On a Black Friday in the near future, thousands of dollars in cash change hands in stores all across Manhattan. However, the cash has been tainted with a genetically engineered strain of smallpox. Within days, emergency services are overwhelmed, riots and looting ensue throughout the panic stricken city, and the government quarantines the island as millions flee.

This frightening scenario opens Tom Clancy’s The Division, an action adventure game developed by Ubisoft Massive and released by Ubisoft for Microsoft Windows, PlayStation 4, and Xbox One on March 8th, 2016. In it, you play as a member of The Division, a special ops force authorized by the President to restore order. After applying a disappointingly limited amount of customization to your character and being sent out on some brief tutorial missions in Brooklyn, you ship out to Manhattan, establish a Base of Operations at the old Post Office, battle for control of the island, and track down those responsible for the Green Poison epidemic.

The Division is the very definition of an enormous game. The map contains a realistic depiction of Midtown Manhattan and is packed with activities. I’ve played the game for around 60 hours and am only just reaching the endgame activities, and so covering all the mechanics in detail, explaining every minute balance issue that Ubisoft is working to address, or relating a great majority of what I experienced would take too long. Instead, I hope to answer four basic questions that everybody who is looking to purchase The Division in the months after launch should be asking, whether they are new to this type of game or not.
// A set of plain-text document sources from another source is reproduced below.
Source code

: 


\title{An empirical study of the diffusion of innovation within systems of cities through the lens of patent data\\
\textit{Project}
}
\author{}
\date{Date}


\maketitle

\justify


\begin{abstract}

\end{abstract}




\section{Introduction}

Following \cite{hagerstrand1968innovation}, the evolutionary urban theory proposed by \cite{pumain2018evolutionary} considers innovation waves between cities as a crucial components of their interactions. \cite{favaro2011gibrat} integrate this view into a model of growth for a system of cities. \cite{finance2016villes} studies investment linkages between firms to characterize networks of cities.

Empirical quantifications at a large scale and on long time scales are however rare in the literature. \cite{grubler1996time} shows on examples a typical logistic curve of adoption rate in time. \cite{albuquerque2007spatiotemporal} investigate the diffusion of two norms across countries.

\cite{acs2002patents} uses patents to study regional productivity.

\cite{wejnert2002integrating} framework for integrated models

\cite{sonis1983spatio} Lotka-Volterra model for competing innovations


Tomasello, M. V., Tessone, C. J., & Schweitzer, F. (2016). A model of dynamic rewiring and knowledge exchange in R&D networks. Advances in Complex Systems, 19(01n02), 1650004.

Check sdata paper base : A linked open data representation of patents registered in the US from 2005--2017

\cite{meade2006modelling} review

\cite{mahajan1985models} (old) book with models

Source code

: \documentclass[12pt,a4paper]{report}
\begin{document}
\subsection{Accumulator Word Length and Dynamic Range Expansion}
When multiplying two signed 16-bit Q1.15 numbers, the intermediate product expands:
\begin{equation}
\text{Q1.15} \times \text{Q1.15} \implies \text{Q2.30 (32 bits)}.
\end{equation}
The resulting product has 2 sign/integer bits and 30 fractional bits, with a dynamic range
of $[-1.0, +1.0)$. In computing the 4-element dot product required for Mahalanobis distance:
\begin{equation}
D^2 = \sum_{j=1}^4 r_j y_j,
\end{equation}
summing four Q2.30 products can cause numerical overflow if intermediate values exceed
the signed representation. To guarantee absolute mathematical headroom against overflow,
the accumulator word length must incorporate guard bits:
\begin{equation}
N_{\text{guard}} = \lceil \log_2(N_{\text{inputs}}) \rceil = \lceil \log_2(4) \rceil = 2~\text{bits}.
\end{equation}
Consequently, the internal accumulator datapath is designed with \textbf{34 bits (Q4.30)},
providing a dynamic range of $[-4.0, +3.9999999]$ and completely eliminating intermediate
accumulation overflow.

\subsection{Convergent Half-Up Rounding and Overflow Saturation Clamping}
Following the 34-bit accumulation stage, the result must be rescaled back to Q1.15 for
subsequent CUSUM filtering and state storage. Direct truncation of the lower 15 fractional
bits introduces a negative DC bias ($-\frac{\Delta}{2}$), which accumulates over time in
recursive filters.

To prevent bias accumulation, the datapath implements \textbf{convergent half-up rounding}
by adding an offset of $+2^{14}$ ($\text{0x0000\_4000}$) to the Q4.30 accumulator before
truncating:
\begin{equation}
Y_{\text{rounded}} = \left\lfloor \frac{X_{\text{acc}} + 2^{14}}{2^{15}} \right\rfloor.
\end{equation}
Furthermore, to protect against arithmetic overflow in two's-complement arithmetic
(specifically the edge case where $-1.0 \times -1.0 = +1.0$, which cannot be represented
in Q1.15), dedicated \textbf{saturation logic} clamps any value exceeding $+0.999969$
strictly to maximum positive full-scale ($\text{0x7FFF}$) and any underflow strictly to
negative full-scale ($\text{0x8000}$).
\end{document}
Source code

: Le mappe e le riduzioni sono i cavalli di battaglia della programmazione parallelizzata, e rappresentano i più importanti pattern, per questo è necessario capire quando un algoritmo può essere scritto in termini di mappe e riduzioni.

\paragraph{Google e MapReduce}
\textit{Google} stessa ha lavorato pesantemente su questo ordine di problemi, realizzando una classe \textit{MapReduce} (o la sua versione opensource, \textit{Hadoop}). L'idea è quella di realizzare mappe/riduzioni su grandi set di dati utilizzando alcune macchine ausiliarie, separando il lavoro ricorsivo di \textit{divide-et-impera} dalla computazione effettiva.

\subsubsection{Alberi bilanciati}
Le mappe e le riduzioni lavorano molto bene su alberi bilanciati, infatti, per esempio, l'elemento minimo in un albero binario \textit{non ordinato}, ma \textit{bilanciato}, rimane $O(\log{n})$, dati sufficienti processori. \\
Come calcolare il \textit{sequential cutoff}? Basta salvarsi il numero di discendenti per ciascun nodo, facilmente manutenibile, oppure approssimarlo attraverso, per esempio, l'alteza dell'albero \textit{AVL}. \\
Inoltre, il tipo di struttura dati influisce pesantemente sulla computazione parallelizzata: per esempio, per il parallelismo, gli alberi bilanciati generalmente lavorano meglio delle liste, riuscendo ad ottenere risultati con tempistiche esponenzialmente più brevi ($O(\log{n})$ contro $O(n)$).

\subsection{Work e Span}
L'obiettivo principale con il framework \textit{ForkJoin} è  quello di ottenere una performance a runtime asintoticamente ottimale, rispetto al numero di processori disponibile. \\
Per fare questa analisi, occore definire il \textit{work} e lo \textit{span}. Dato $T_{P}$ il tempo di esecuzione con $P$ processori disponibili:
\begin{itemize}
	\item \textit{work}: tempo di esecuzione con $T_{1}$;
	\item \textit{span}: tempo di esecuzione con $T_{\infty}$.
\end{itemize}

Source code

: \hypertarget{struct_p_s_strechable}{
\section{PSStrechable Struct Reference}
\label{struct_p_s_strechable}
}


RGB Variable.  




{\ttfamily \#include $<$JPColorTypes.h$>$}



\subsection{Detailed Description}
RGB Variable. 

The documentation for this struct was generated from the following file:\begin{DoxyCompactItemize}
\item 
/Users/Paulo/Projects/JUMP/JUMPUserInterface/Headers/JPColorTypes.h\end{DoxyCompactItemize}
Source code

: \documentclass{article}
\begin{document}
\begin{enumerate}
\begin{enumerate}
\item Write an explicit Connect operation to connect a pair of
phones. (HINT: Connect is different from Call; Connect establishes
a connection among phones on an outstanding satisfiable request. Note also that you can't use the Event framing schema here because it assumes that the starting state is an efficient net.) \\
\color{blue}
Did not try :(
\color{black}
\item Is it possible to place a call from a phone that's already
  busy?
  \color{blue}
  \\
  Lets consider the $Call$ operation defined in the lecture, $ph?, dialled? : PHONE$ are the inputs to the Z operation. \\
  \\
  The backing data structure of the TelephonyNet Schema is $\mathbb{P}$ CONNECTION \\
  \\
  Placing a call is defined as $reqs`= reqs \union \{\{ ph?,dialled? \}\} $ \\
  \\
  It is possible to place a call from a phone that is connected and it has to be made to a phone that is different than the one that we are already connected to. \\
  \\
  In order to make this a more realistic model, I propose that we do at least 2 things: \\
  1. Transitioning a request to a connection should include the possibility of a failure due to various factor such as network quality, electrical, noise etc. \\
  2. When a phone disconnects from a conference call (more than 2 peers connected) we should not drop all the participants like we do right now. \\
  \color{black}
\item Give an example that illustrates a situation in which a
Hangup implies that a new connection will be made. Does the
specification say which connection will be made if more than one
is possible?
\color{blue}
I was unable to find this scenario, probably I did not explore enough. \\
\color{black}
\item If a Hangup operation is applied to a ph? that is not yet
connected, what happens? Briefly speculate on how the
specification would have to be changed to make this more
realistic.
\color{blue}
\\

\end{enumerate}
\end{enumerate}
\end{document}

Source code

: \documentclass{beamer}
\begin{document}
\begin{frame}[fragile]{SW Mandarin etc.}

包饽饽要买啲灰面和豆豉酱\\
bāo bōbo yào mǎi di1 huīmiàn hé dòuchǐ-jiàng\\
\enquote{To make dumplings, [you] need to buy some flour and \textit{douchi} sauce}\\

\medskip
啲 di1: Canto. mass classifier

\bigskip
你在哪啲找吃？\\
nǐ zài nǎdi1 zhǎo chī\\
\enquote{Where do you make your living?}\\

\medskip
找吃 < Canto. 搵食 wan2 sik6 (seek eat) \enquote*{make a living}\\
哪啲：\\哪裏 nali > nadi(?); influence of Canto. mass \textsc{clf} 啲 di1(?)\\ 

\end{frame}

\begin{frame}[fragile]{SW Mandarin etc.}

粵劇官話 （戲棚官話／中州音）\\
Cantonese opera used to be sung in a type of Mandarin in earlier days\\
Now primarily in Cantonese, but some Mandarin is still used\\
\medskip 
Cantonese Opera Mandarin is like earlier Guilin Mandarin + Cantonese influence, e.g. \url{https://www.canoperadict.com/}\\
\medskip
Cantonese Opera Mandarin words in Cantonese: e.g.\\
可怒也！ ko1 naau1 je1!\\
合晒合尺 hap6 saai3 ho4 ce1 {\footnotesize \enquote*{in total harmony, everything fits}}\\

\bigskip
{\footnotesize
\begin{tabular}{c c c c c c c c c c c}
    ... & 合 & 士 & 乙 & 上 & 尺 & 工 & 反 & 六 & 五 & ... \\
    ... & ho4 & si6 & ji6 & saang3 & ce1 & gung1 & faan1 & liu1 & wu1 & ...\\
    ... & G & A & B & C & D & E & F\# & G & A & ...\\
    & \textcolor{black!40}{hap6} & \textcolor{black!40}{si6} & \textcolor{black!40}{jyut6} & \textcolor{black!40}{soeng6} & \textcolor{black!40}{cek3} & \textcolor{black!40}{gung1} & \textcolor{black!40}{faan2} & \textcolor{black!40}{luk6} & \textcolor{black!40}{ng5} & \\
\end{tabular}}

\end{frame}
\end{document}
1) Do I have a group of friends who already have or are planning to get this game?
2) What is the basic gameplay like; is it fun, and will it still be fun after X hours?
3) What are the world and story like, and how much do plot holes bother me?
4) What is there to do in the endgame, and will I want to continue playing?

Friends Factor

Although you can play by yourself, The Division requires an Internet connection to play. Just like any game with a heavy focus on online multiplayer, how much enjoyment you’re going to get out of it will ultimately come down to having a steady group of friends to play with. Anytime I tried to play solo or randomly pair up with people whom I didn’t voice chat with (which you thankfully can do on any mission, although you need to invite people to groups beyond that) was extremely frustrating after about level 10. Without friends to revive you or a team to coordinate with, enemies will be tougher to take down and, as a result,the gameplay becomes tedious (more on that later). I completed most of the campaign with a single friend (and played the occasional mission with my cousin as well), but later missions become so punishingly difficult that having a group of four is practically mandatory. So, if you prefer to play games offline, or have no friends running the platform of your choice who intend to play the game, you definitely won’t want to buy The Division. If you do have such friends, however, The Division will likely have huge appeal.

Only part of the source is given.